• **SUPPLIED MATERIAL**
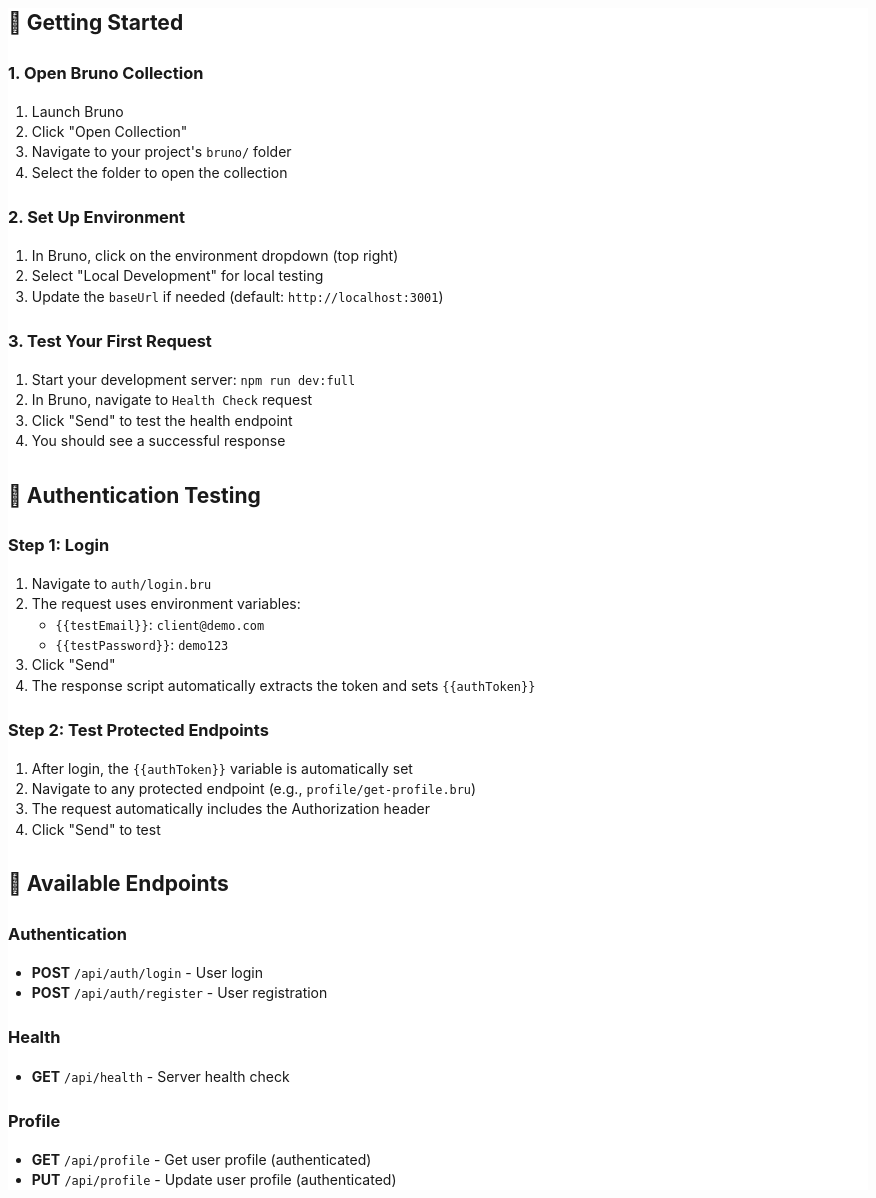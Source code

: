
 ```
```

## 🚀 Getting Started

### 1. Open Bruno Collection
1. Launch Bruno
2. Click "Open Collection"
3. Navigate to your project's `bruno/` folder
4. Select the folder to open the collection

### 2. Set Up Environment
1. In Bruno, click on the environment dropdown (top right)
2. Select "Local Development" for local testing
3. Update the `baseUrl` if needed (default: `http://localhost:3001`)

### 3. Test Your First Request
1. Start your development server: `npm run dev:full`
2. In Bruno, navigate to `Health Check` request
3. Click "Send" to test the health endpoint
4. You should see a successful response

## 🔐 Authentication Testing

### Step 1: Login
1. Navigate to `auth/login.bru`
2. The request uses environment variables:
   - `{{testEmail}}`: `client@demo.com`
   - `{{testPassword}}`: `demo123`
3. Click "Send"
4. The response script automatically extracts the token and sets `{{authToken}}`

### Step 2: Test Protected Endpoints
1. After login, the `{{authToken}}` variable is automatically set
2. Navigate to any protected endpoint (e.g., `profile/get-profile.bru`)
3. The request automatically includes the Authorization header
4. Click "Send" to test

## 📝 Available Endpoints

### Authentication
- **POST** `/api/auth/login` - User login
- **POST** `/api/auth/register` - User registration

### Health
- **GET** `/api/health` - Server health check

### Profile
- **GET** `/api/profile` - Get user profile (authenticated)
- **PUT** `/api/profile` - Update user profile (authenticated)
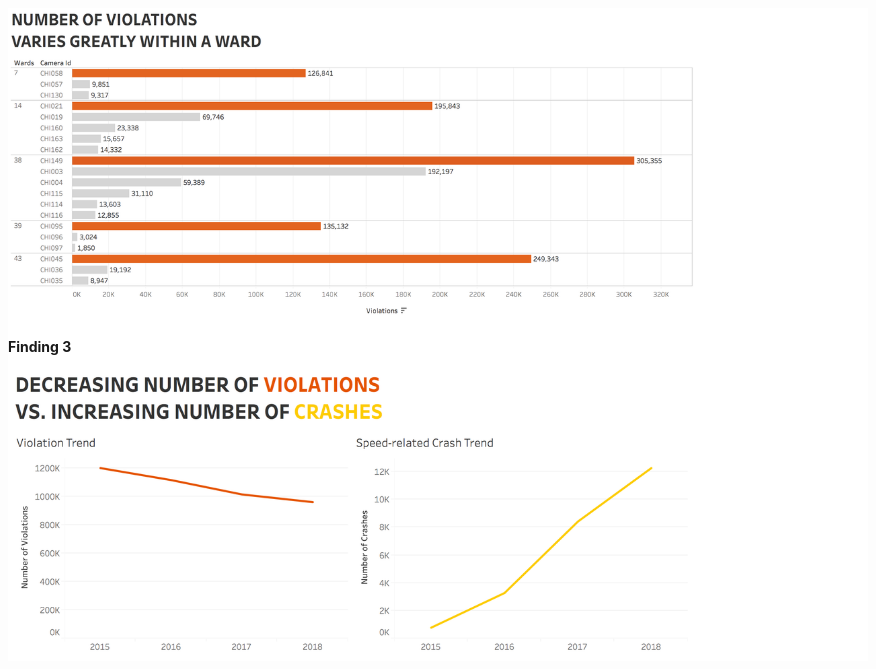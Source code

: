 <img src="https://github.com/mayjai/Chicago-Automated-Speed-Enforcement-Program/blob/master/images/Finding2.png" width="80%" height="80%">

<br/>

**Finding 3**

<img src="https://github.com/mayjai/Chicago-Automated-Speed-Enforcement-Program/blob/master/images/Finding3.png" width="80%" height="80%">
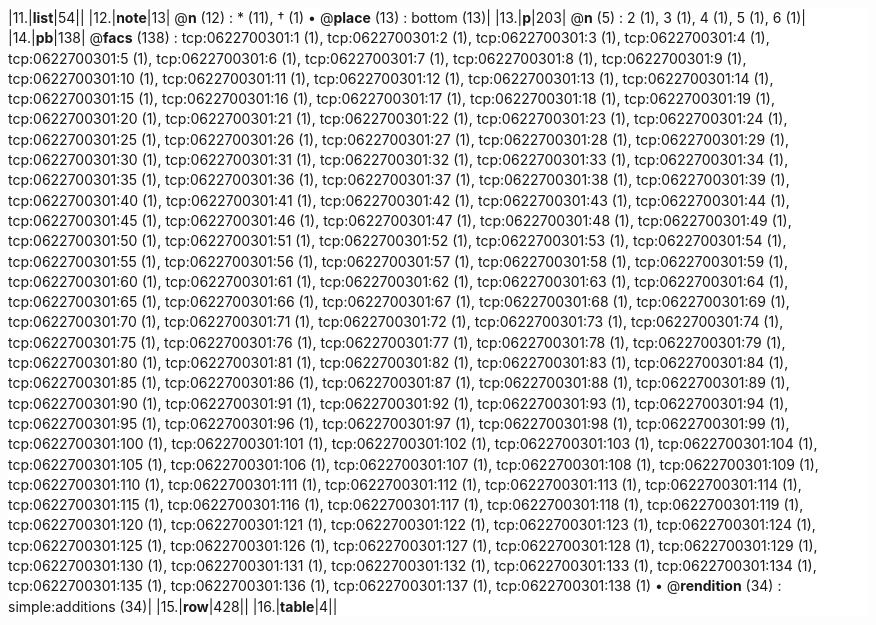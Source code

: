 |11.|__list__|54||
|12.|__note__|13| @__n__ (12) : * (11), † (1)  •  @__place__ (13) : bottom (13)|
|13.|__p__|203| @__n__ (5) : 2 (1), 3 (1), 4 (1), 5 (1), 6 (1)|
|14.|__pb__|138| @__facs__ (138) : tcp:0622700301:1 (1), tcp:0622700301:2 (1), tcp:0622700301:3 (1), tcp:0622700301:4 (1), tcp:0622700301:5 (1), tcp:0622700301:6 (1), tcp:0622700301:7 (1), tcp:0622700301:8 (1), tcp:0622700301:9 (1), tcp:0622700301:10 (1), tcp:0622700301:11 (1), tcp:0622700301:12 (1), tcp:0622700301:13 (1), tcp:0622700301:14 (1), tcp:0622700301:15 (1), tcp:0622700301:16 (1), tcp:0622700301:17 (1), tcp:0622700301:18 (1), tcp:0622700301:19 (1), tcp:0622700301:20 (1), tcp:0622700301:21 (1), tcp:0622700301:22 (1), tcp:0622700301:23 (1), tcp:0622700301:24 (1), tcp:0622700301:25 (1), tcp:0622700301:26 (1), tcp:0622700301:27 (1), tcp:0622700301:28 (1), tcp:0622700301:29 (1), tcp:0622700301:30 (1), tcp:0622700301:31 (1), tcp:0622700301:32 (1), tcp:0622700301:33 (1), tcp:0622700301:34 (1), tcp:0622700301:35 (1), tcp:0622700301:36 (1), tcp:0622700301:37 (1), tcp:0622700301:38 (1), tcp:0622700301:39 (1), tcp:0622700301:40 (1), tcp:0622700301:41 (1), tcp:0622700301:42 (1), tcp:0622700301:43 (1), tcp:0622700301:44 (1), tcp:0622700301:45 (1), tcp:0622700301:46 (1), tcp:0622700301:47 (1), tcp:0622700301:48 (1), tcp:0622700301:49 (1), tcp:0622700301:50 (1), tcp:0622700301:51 (1), tcp:0622700301:52 (1), tcp:0622700301:53 (1), tcp:0622700301:54 (1), tcp:0622700301:55 (1), tcp:0622700301:56 (1), tcp:0622700301:57 (1), tcp:0622700301:58 (1), tcp:0622700301:59 (1), tcp:0622700301:60 (1), tcp:0622700301:61 (1), tcp:0622700301:62 (1), tcp:0622700301:63 (1), tcp:0622700301:64 (1), tcp:0622700301:65 (1), tcp:0622700301:66 (1), tcp:0622700301:67 (1), tcp:0622700301:68 (1), tcp:0622700301:69 (1), tcp:0622700301:70 (1), tcp:0622700301:71 (1), tcp:0622700301:72 (1), tcp:0622700301:73 (1), tcp:0622700301:74 (1), tcp:0622700301:75 (1), tcp:0622700301:76 (1), tcp:0622700301:77 (1), tcp:0622700301:78 (1), tcp:0622700301:79 (1), tcp:0622700301:80 (1), tcp:0622700301:81 (1), tcp:0622700301:82 (1), tcp:0622700301:83 (1), tcp:0622700301:84 (1), tcp:0622700301:85 (1), tcp:0622700301:86 (1), tcp:0622700301:87 (1), tcp:0622700301:88 (1), tcp:0622700301:89 (1), tcp:0622700301:90 (1), tcp:0622700301:91 (1), tcp:0622700301:92 (1), tcp:0622700301:93 (1), tcp:0622700301:94 (1), tcp:0622700301:95 (1), tcp:0622700301:96 (1), tcp:0622700301:97 (1), tcp:0622700301:98 (1), tcp:0622700301:99 (1), tcp:0622700301:100 (1), tcp:0622700301:101 (1), tcp:0622700301:102 (1), tcp:0622700301:103 (1), tcp:0622700301:104 (1), tcp:0622700301:105 (1), tcp:0622700301:106 (1), tcp:0622700301:107 (1), tcp:0622700301:108 (1), tcp:0622700301:109 (1), tcp:0622700301:110 (1), tcp:0622700301:111 (1), tcp:0622700301:112 (1), tcp:0622700301:113 (1), tcp:0622700301:114 (1), tcp:0622700301:115 (1), tcp:0622700301:116 (1), tcp:0622700301:117 (1), tcp:0622700301:118 (1), tcp:0622700301:119 (1), tcp:0622700301:120 (1), tcp:0622700301:121 (1), tcp:0622700301:122 (1), tcp:0622700301:123 (1), tcp:0622700301:124 (1), tcp:0622700301:125 (1), tcp:0622700301:126 (1), tcp:0622700301:127 (1), tcp:0622700301:128 (1), tcp:0622700301:129 (1), tcp:0622700301:130 (1), tcp:0622700301:131 (1), tcp:0622700301:132 (1), tcp:0622700301:133 (1), tcp:0622700301:134 (1), tcp:0622700301:135 (1), tcp:0622700301:136 (1), tcp:0622700301:137 (1), tcp:0622700301:138 (1)  •  @__rendition__ (34) : simple:additions (34)|
|15.|__row__|428||
|16.|__table__|4||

• **WHAT TO WORK ON**
Set down precisely the lines above between the line holding "for local testing" and the line holding "## 🔐 Authentication Testing", inclusive, and nothing beyond them.

• **EXERCISE RESPONSE**
2. Select "Local Development" for local testing
3. Update the `baseUrl` if needed (default: `http://localhost:3001`)

### 3. Test Your First Request
1. Start your development server: `npm run dev:full`
2. In Bruno, navigate to `Health Check` request
3. Click "Send" to test the health endpoint
4. You should see a successful response

## 🔐 Authentication Testing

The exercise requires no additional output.